Der Heilige St. Just, dem die Kirche ihren Namen verdankt, ruht in einem schmucklosen Sarkophag unter einem gotischen Ziborium hinter dem Altar. Auf dem Ziborium ist er zusammen mit seinem Gefährten, St. Pastor, der ebenfalls den Märtyrertod erlittenen hat, dargestellt.
Nordportal
Haupteingang ist das Nordportal, ein flacher Torbau, in dem sich ein Portalbogen mit wuchtigen Archivolten, eingerahmt von einer Zahnschnittleiste, wölbt. Das Tympanon zeigt Gottvater mit der Bibel als Buch und erhobener Segenshand thronend in einer Mandorla. Zu beiden Seiten stehen je zwei der Evangelisten. Über ihren Köpfen schweben zwei Engel, die Weihrauchfässer schwenken.

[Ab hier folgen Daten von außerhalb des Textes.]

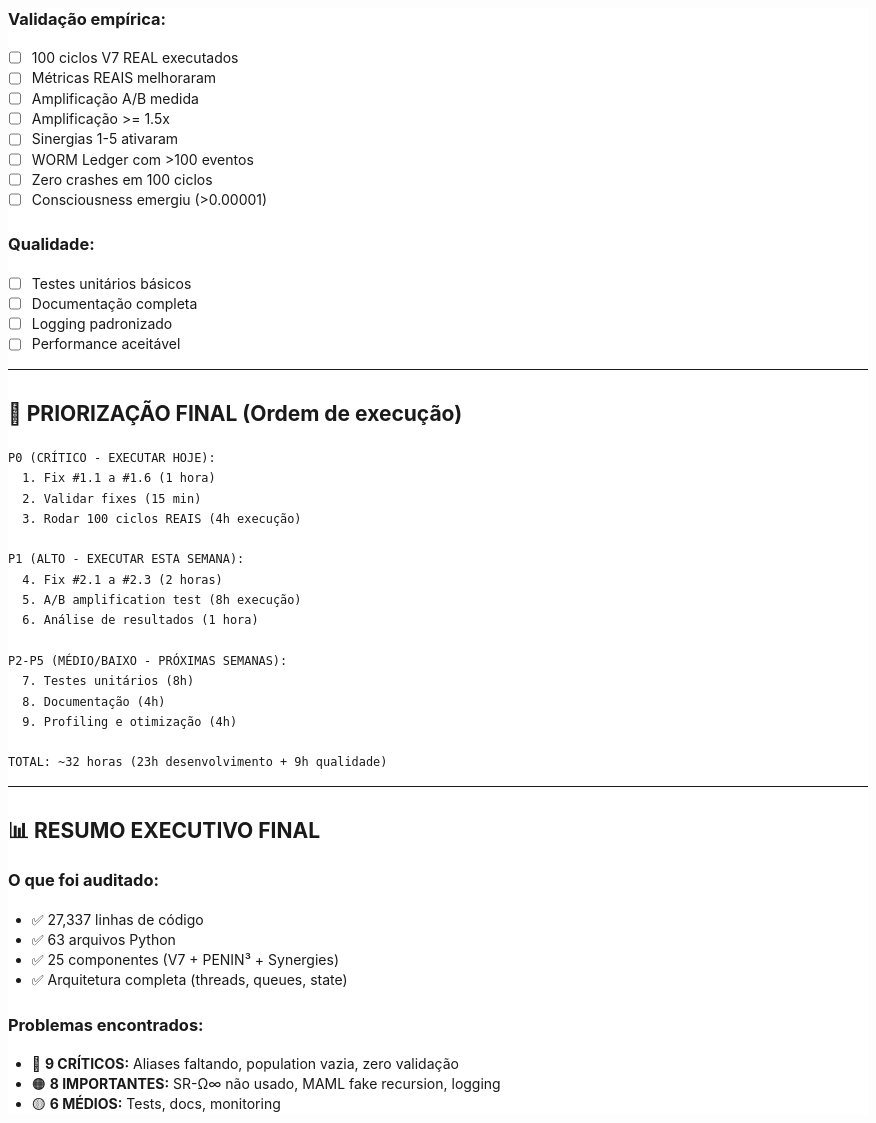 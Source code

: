 ### Validação empírica:
- [ ] 100 ciclos V7 REAL executados
- [ ] Métricas REAIS melhoraram
- [ ] Amplificação A/B medida
- [ ] Amplificação >= 1.5x
- [ ] Sinergias 1-5 ativaram
- [ ] WORM Ledger com >100 eventos
- [ ] Zero crashes em 100 ciclos
- [ ] Consciousness emergiu (>0.00001)

### Qualidade:
- [ ] Testes unitários básicos
- [ ] Documentação completa
- [ ] Logging padronizado
- [ ] Performance aceitável

---

## 🎯 PRIORIZAÇÃO FINAL (Ordem de execução)

```
P0 (CRÍTICO - EXECUTAR HOJE):
  1. Fix #1.1 a #1.6 (1 hora)
  2. Validar fixes (15 min)
  3. Rodar 100 ciclos REAIS (4h execução)

P1 (ALTO - EXECUTAR ESTA SEMANA):
  4. Fix #2.1 a #2.3 (2 horas)
  5. A/B amplification test (8h execução)
  6. Análise de resultados (1 hora)

P2-P5 (MÉDIO/BAIXO - PRÓXIMAS SEMANAS):
  7. Testes unitários (8h)
  8. Documentação (4h)
  9. Profiling e otimização (4h)

TOTAL: ~32 horas (23h desenvolvimento + 9h qualidade)
```

---

## 📊 RESUMO EXECUTIVO FINAL

### O que foi auditado:
- ✅ 27,337 linhas de código
- ✅ 63 arquivos Python
- ✅ 25 componentes (V7 + PENIN³ + Synergies)
- ✅ Arquitetura completa (threads, queues, state)

### Problemas encontrados:
- 🔴 **9 CRÍTICOS:** Aliases faltando, population vazia, zero validação
- 🟠 **8 IMPORTANTES:** SR-Ω∞ não usado, MAML fake recursion, logging
- 🟡 **6 MÉDIOS:** Tests, docs, monitoring
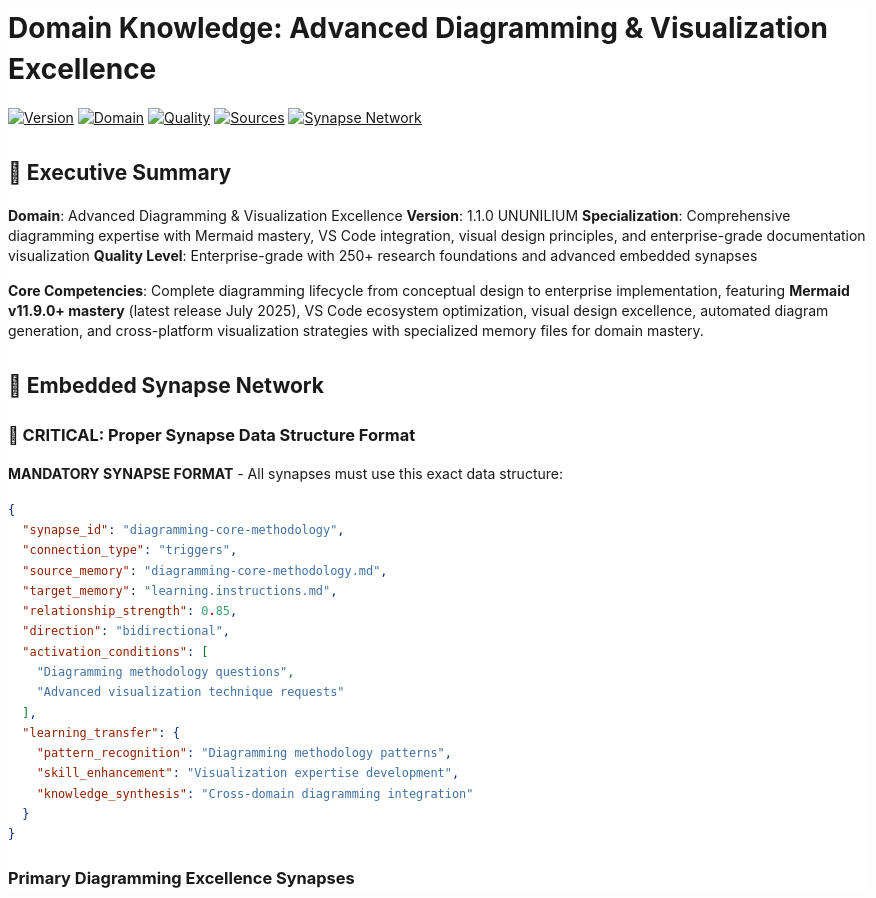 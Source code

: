 # Domain Knowledge: Advanced Diagramming & Visualization Excellence

[![Version](https://img.shields.io/badge/Version-1.1.0_UNUNILIUM-gold?style=for-the-badge&logo=trophy&logoColor=white)](#) [![Domain](https://img.shields.io/badge/Domain-DIAGRAMMING-blue?style=for-the-badge&logo=graduation-cap&logoColor=white)](#) [![Quality](https://img.shields.io/badge/Quality-Enterprise_Grade-green?style=for-the-badge&logo=shield-alt&logoColor=white)](#) [![Sources](https://img.shields.io/badge/Sources-250+_Academic-purple?style=for-the-badge&logo=book&logoColor=white)](#) [![Synapse Network](https://img.shields.io/badge/Synapse_Network-Advanced-cyan?style=for-the-badge&logo=share-alt&logoColor=white)](#)

## 🎯 Executive Summary

**Domain**: Advanced Diagramming & Visualization Excellence
**Version**: 1.1.0 UNUNILIUM
**Specialization**: Comprehensive diagramming expertise with Mermaid mastery, VS Code integration, visual design principles, and enterprise-grade documentation visualization
**Quality Level**: Enterprise-grade with 250+ research foundations and advanced embedded synapses

**Core Competencies**: Complete diagramming lifecycle from conceptual design to enterprise implementation, featuring **Mermaid v11.9.0+ mastery** (latest release July 2025), VS Code ecosystem optimization, visual design excellence, automated diagram generation, and cross-platform visualization strategies with specialized memory files for domain mastery.

## 🧠 Embedded Synapse Network

### 🎯 CRITICAL: Proper Synapse Data Structure Format

**MANDATORY SYNAPSE FORMAT** - All synapses must use this exact data structure:

```json
{
  "synapse_id": "diagramming-core-methodology",
  "connection_type": "triggers",
  "source_memory": "diagramming-core-methodology.md",
  "target_memory": "learning.instructions.md",
  "relationship_strength": 0.85,
  "direction": "bidirectional",
  "activation_conditions": [
    "Diagramming methodology questions",
    "Advanced visualization technique requests"
  ],
  "learning_transfer": {
    "pattern_recognition": "Diagramming methodology patterns",
    "skill_enhancement": "Visualization expertise development",
    "knowledge_synthesis": "Cross-domain diagramming integration"
  }
}
```

### Primary Diagramming Excellence Synapses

Zu beiden Seiten des Portals befinden sich jeweils zwei große Standfiguren in antikem Stil. Die Kapitelle über ihnen zeigen die Passion der drei hier dargestellten Märtyrer: Justus, Pastor und Stephanus. Die vierte Figur ist die einzig weibliche Person und auch keine Märtyrerin: Sie stellt Kaiserin Helena dar, die – der Legende nach – das Kreuz Christi wiederfand.
Kreuzgang
Nach archäologischem Befund befand sich südlich der Kirche ein Kreuzgang. Dessen Fundamente wurden nach der Ausgrabung im Boden markiert.
Literatur
- Susanne Böttcher (Hrsg.): Pyrenäen: Das Hochgebirge, Toulouse und das Pyrenäenvorland. Travel-House-Media, München 2007. ISBN 978-3-8342-8983-4
- Helmut Domke: Frankreichs Süden. Im Bannkreis der Pyrenäen. Auf dem Jakobsweg durch das Languedoc, das Roussillon und die Gascogne. 4. Auflage. Prestel, München 2000. ISBN 3-7913-2356-3
- Thorsten Droste und Henri Gaud: Der Jakobsweg in Frankreich. Romanische Kunst entlang der Pilgerrouten. Hirmer, München 2008. ISBN 978-3-7774-4365-2
- Raymond Oursel: Romanisches Frankreich. 2 Bände. 2. Auflage. Wissenschaftliche Buchgesellschaft, Darmstadt 1999. Ohne ISBN.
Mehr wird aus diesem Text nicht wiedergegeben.